YOUR ASSIGNMENT:
Begin at the line below that has "url: http//localhost:1080/sms" and stop after the line that has "#### Contexto #####". Please restate only those lines, word for word.

STORED DATA:
┌────────

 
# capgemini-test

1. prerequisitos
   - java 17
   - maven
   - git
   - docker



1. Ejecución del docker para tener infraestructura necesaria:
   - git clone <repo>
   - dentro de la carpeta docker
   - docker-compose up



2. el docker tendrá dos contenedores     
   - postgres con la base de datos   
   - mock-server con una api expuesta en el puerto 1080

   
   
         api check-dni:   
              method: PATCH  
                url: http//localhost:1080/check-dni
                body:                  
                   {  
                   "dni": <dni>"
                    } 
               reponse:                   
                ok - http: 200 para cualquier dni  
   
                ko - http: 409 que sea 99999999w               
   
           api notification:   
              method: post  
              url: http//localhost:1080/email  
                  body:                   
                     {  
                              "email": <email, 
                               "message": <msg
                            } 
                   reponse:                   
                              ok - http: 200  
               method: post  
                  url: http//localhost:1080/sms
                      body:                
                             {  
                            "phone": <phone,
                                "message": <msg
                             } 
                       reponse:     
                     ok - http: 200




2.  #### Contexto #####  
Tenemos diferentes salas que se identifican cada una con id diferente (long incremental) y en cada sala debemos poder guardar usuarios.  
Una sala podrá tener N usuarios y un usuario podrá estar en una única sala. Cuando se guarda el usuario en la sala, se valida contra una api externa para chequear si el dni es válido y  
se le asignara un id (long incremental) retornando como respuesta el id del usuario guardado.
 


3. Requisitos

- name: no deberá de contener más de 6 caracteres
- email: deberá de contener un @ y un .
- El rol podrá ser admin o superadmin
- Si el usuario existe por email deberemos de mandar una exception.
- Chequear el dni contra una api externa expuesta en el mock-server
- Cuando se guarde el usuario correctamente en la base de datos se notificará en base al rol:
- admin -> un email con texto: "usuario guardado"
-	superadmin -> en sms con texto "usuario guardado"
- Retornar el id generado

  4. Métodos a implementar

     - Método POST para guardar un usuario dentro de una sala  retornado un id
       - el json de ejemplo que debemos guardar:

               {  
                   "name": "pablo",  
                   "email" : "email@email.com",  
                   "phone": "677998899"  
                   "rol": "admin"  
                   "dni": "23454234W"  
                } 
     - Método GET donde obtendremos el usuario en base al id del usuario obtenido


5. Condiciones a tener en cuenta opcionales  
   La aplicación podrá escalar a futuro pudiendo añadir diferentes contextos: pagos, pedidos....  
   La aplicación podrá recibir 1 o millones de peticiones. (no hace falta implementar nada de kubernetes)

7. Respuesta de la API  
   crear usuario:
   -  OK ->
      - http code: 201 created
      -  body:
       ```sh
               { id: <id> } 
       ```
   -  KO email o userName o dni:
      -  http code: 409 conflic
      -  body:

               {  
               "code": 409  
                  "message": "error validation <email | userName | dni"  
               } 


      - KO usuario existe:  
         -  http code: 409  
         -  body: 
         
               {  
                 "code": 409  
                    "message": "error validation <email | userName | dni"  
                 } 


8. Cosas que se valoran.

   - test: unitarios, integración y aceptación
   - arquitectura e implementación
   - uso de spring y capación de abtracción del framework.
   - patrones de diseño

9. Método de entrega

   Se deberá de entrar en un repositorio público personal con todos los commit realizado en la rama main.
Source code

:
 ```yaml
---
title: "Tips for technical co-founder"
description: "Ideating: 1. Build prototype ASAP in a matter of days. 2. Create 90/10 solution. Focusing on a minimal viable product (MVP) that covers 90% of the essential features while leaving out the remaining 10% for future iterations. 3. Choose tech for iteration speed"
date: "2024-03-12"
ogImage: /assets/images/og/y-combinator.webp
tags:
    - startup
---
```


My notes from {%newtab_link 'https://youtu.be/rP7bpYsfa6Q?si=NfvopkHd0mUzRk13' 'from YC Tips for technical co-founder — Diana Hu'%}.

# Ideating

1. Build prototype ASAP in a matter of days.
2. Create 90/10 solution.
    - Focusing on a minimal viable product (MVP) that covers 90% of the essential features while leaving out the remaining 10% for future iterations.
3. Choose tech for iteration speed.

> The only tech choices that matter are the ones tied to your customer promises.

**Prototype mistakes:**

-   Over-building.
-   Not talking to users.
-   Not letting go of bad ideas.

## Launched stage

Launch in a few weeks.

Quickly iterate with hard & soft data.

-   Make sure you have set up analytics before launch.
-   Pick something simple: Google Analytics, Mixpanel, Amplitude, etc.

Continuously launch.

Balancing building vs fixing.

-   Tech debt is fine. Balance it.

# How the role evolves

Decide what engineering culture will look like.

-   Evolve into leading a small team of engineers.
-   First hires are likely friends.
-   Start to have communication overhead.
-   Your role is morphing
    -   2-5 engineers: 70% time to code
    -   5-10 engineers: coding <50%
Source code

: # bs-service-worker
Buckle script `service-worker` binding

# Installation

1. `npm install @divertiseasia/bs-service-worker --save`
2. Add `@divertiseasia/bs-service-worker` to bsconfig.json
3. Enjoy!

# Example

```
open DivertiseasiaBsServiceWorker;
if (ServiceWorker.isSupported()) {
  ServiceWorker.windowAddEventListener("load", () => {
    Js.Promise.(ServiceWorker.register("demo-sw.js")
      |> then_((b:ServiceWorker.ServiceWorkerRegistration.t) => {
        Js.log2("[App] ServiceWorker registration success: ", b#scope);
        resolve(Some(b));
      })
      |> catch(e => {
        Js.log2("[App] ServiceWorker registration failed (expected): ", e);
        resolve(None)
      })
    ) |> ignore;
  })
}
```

└────────

WRITTEN RESPONSE:
                  url: http//localhost:1080/sms
                      body:                
                             {  
                            "phone": <phone,
                                "message": <msg
                             } 
                       reponse:     
                     ok - http: 200




2.  #### Contexto #####  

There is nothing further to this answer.